Writing in Nature Communications, the researchers explain that monitoring and ensuring the integrity of data within the clinical trial process is currently not always feasible. “Clinical trial networks often involve many parties and sites, and a large flow of information and confidential data. With the involvement of more parties, more exchanges, and trials being conducted far from sponsoring institutions comes the opportunity for human-induced error, whether it is unintentional or malicious,” they say.

Daniel Wong, a PhD candidate in Biological and Medical Informatics at UCSF, built the system to operate through a web portal, so that each time new data is entered on a given trial participant, the sender, receiver, timestamp, and file attachment containing the data, along with the hash of the previous block of data pertaining to that patient, is recorded onto a new block, with its own distinct signature.

Unlike many blockchain applications, this clinical trial prototype depends on having a regulator with centralised authority, such as the US Food and Drug Administration, to operate the web portal, register all parties, and keep a ledger of the blockchain’s hashes.
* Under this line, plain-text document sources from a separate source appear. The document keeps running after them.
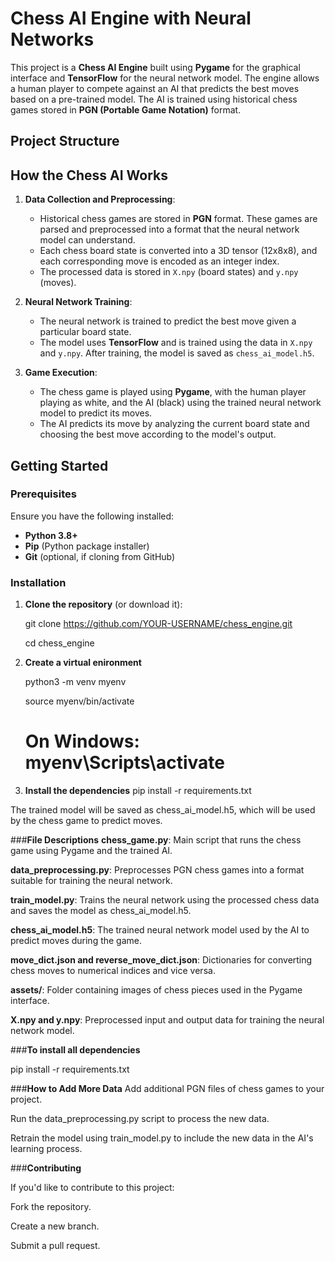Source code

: # **Chess AI Engine with Neural Networks**

This project is a **Chess AI Engine** built using **Pygame** for the graphical interface and **TensorFlow** for the neural network model. The engine allows a human player to compete against an AI that predicts the best moves based on a pre-trained model. The AI is trained using historical chess games stored in **PGN (Portable Game Notation)** format.

## **Project Structure**


## **How the Chess AI Works**

1. **Data Collection and Preprocessing**:
   - Historical chess games are stored in **PGN** format. These games are parsed and preprocessed into a format that the neural network model can understand.
   - Each chess board state is converted into a 3D tensor (12x8x8), and each corresponding move is encoded as an integer index.
   - The processed data is stored in `X.npy` (board states) and `y.npy` (moves).

2. **Neural Network Training**:
   - The neural network is trained to predict the best move given a particular board state.
   - The model uses **TensorFlow** and is trained using the data in `X.npy` and `y.npy`. After training, the model is saved as `chess_ai_model.h5`.

3. **Game Execution**:
   - The chess game is played using **Pygame**, with the human player playing as white, and the AI (black) using the trained neural network model to predict its moves.
   - The AI predicts its move by analyzing the current board state and choosing the best move according to the model's output.

## **Getting Started**

### **Prerequisites**

Ensure you have the following installed:
- **Python 3.8+**
- **Pip** (Python package installer)
- **Git** (optional, if cloning from GitHub)

### **Installation**

1. **Clone the repository** (or download it):


   git clone https://github.com/YOUR-USERNAME/chess_engine.git
   
   cd chess_engine

3. **Create a virtual enironment**

   python3 -m venv myenv
   
   source myenv/bin/activate
   
   # On Windows: myenv\Scripts\activate

5. **Install the dependencies**
   pip install -r requirements.txt

The trained model will be saved as chess_ai_model.h5, which will be used by the chess game to predict moves.

###**File Descriptions**
**chess_game.py**: Main script that runs the chess game using Pygame and the trained AI.

**data_preprocessing.py**: Preprocesses PGN chess games into a format suitable for training the neural network.

**train_model.py**: Trains the neural network using the processed chess data and saves the model as chess_ai_model.h5.

**chess_ai_model.h5**: The trained neural network model used by the AI to predict moves during the game.

**move_dict.json and reverse_move_dict.json**: Dictionaries for converting chess moves to numerical indices and vice versa.

**assets/**: Folder containing images of chess pieces used in the Pygame interface.

**X.npy and y.npy**: Preprocessed input and output data for training the neural network model.


###**To install all dependencies**

pip install -r requirements.txt

###**How to Add More Data**
Add additional PGN files of chess games to your project.

Run the data_preprocessing.py script to process the new data.

Retrain the model using train_model.py to include the new data in the AI's learning process.

###**Contributing**

If you'd like to contribute to this project:

Fork the repository.

Create a new branch.

Submit a pull request.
Data, including adverse events, would be reported to the regulatory agency in real time, which may provide a boost to the safety and efficiency of clinical trials. While the prototype makes allowances for data entry or other errors to be corrected, new data can only be appended to the existing chain, without erasing what was there before.

“Everyone is talking about how blockchain is going to revolutionize many of the data challenges in medicine, and here is one use that finally might make sense,” says Butte.

Wong tested the system with a small subset of data from a real, previously run phase II trial included in ImmPort, a repository of open clinical trial data funded by the National Institutes of Allergy and Infectious Diseases (NIAID) that is managed by Butte’s lab and collaborators.

After entering the original data, he logged in as the trial sponsor and tried to erase adverse events that had been reported for two patients in their case report forms. Instead of deleting those reports, however, the system appended his changes to the original data, making it clear who had tried to corrupt the forms, when it was done, and what had been changed.

Wong also tried corrupting the data stored from an earlier point in the trial, when patients were assigned to different treatment arms – drug or placebo – to make it look as though they had been given a different medication plan. But the blockchain ledger pinpointed exactly what had changed and when.

“A system built upon our prototype could be developed to enable oversight of international clinical trials, for example,” Butte said. “And it could be expanded to provide more access to raw data for research scientists, the way we do with ImmPort, or deliver trial results to the public.”